> **Directions for this task**
Whichever lines include the word "mutant", copy them as they appear in the data.
*** Opening of Extracted entries ***
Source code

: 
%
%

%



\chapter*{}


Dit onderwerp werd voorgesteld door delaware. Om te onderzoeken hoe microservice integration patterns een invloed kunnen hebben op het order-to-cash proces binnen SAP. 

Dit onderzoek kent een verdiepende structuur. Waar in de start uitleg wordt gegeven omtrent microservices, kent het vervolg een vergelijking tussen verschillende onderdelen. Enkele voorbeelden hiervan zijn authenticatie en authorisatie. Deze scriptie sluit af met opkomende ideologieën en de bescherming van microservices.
*** Close of Extracted entries ***
*** Opening of Extracted entries ***
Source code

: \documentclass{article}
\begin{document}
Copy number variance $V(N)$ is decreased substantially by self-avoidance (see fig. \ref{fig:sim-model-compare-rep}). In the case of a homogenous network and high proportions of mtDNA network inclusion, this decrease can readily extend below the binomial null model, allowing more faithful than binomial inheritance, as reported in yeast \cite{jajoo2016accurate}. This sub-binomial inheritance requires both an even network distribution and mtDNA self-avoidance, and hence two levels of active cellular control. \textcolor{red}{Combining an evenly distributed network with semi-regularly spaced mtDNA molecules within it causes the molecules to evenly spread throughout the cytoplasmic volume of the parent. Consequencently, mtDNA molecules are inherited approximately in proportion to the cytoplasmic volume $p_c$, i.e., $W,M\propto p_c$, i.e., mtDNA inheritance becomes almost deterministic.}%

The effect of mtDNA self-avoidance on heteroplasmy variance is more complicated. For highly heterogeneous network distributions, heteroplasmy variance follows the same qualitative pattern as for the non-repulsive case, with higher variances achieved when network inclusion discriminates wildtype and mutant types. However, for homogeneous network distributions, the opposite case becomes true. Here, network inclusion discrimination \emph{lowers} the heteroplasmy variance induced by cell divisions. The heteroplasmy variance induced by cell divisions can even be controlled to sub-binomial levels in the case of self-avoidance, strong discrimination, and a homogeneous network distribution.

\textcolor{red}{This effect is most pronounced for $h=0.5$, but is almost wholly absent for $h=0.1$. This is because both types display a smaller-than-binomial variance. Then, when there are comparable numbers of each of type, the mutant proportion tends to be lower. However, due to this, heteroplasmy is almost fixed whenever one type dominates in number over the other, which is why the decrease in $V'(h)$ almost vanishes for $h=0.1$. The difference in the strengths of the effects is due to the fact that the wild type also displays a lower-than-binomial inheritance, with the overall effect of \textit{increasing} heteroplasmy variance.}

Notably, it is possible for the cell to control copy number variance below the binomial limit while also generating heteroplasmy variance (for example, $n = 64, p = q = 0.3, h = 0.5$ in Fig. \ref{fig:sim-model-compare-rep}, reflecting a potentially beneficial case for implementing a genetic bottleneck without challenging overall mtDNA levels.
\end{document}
*** Close of Extracted entries ***
> **Result of the exercise**
The effect of mtDNA self-avoidance on heteroplasmy variance is more complicated. For highly heterogeneous network distributions, heteroplasmy variance follows the same qualitative pattern as for the non-repulsive case, with higher variances achieved when network inclusion discriminates wildtype and mutant types. However, for homogeneous network distributions, the opposite case becomes true. Here, network inclusion discrimination \emph{lowers} the heteroplasmy variance induced by cell divisions. The heteroplasmy variance induced by cell divisions can even be controlled to sub-binomial levels in the case of self-avoidance, strong discrimination, and a homogeneous network distribution.
\textcolor{red}{This effect is most pronounced for $h=0.5$, but is almost wholly absent for $h=0.1$. This is because both types display a smaller-than-binomial variance. Then, when there are comparable numbers of each of type, the mutant proportion tends to be lower. However, due to this, heteroplasmy is almost fixed whenever one type dominates in number over the other, which is why the decrease in $V'(h)$ almost vanishes for $h=0.1$. The difference in the strengths of the effects is due to the fact that the wild type also displays a lower-than-binomial inheritance, with the overall effect of \textit{increasing} heteroplasmy variance.}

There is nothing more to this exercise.